Zinc etching, signed in the plate Fattori Gio; Bonagura 128, Baboni-Malesci CLXI. An extremely fine impression, richly inked, with a strong plate-tone, showing with great evidence the scratches and traces of the wiping of the plate. Printed in black ink on ivory wove paper of medium thickness. With wide margins, in fine condition. To the platemark 350 x 214 mm, the entire sheet measuring 544 x 404 mm.
PROVENANCE: Mario Galli (his label on the back of the original frame) Florence.
LITERATURE:
Cristina Bonagura, Le acqueforti di Fattori della collezione Rosselli, catalogue of the exhibition at Palazzo Pitti, Florence 1976.

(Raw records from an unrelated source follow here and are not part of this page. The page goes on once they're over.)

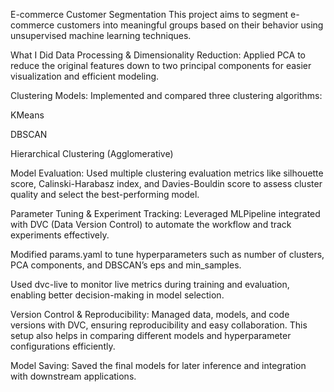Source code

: E-commerce Customer Segmentation
This project aims to segment e-commerce customers into meaningful groups based on their behavior using unsupervised machine learning techniques.

What I Did
Data Processing & Dimensionality Reduction:
Applied PCA to reduce the original features down to two principal components for easier visualization and efficient modeling.

Clustering Models:
Implemented and compared three clustering algorithms:

KMeans

DBSCAN

Hierarchical Clustering (Agglomerative)

Model Evaluation:
Used multiple clustering evaluation metrics like silhouette score, Calinski-Harabasz index, and Davies-Bouldin score to assess cluster quality and select the best-performing model.

Parameter Tuning & Experiment Tracking:
Leveraged MLPipeline integrated with DVC (Data Version Control) to automate the workflow and track experiments effectively.

Modified params.yaml to tune hyperparameters such as number of clusters, PCA components, and DBSCAN’s eps and min_samples.

Used dvc-live to monitor live metrics during training and evaluation, enabling better decision-making in model selection.

Version Control & Reproducibility:
Managed data, models, and code versions with DVC, ensuring reproducibility and easy collaboration.
This setup also helps in comparing different models and hyperparameter configurations efficiently.

Model Saving:
Saved the final models for later inference and integration with downstream applications.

Andrea Baboni, Anna Allegranza Malesci, Giovanni Fattori. L’opera incisa, 2 vols., Edizioni Over, Milan 1983.

Giovanni Fattori, possibly the most important painter of the nineteenth century in Italy, received his first instruction in drawing from a lesser painter of his native town. In 1846 Fattori moved to Florence to attend the Academy. During the 1850s Fattori joined the innovative artists, called Macchiaioli, who met at the Caffè Michelangelo in Florence and were champions of a new technique and style to contrast the conventional academic language. During those years, he still produced works that could be attributed to the historical-romantic school but his interest in studying from life also extended to landscape painting and the military life of the day became the subject of his first experiments in painting using the macchia technique. In 1867, after the death of his first wife, Fattori frequently stayed in the Maremma region which became the ideal backdrop for his works. Fattori began etching in the early 1880s, when he was nearly sixty; quite soon he was able to appreciate the difference of expression he could achieve using this new medium. A real peintre-graveur, he continued with etching his artistic research on light and essential shapes in reality.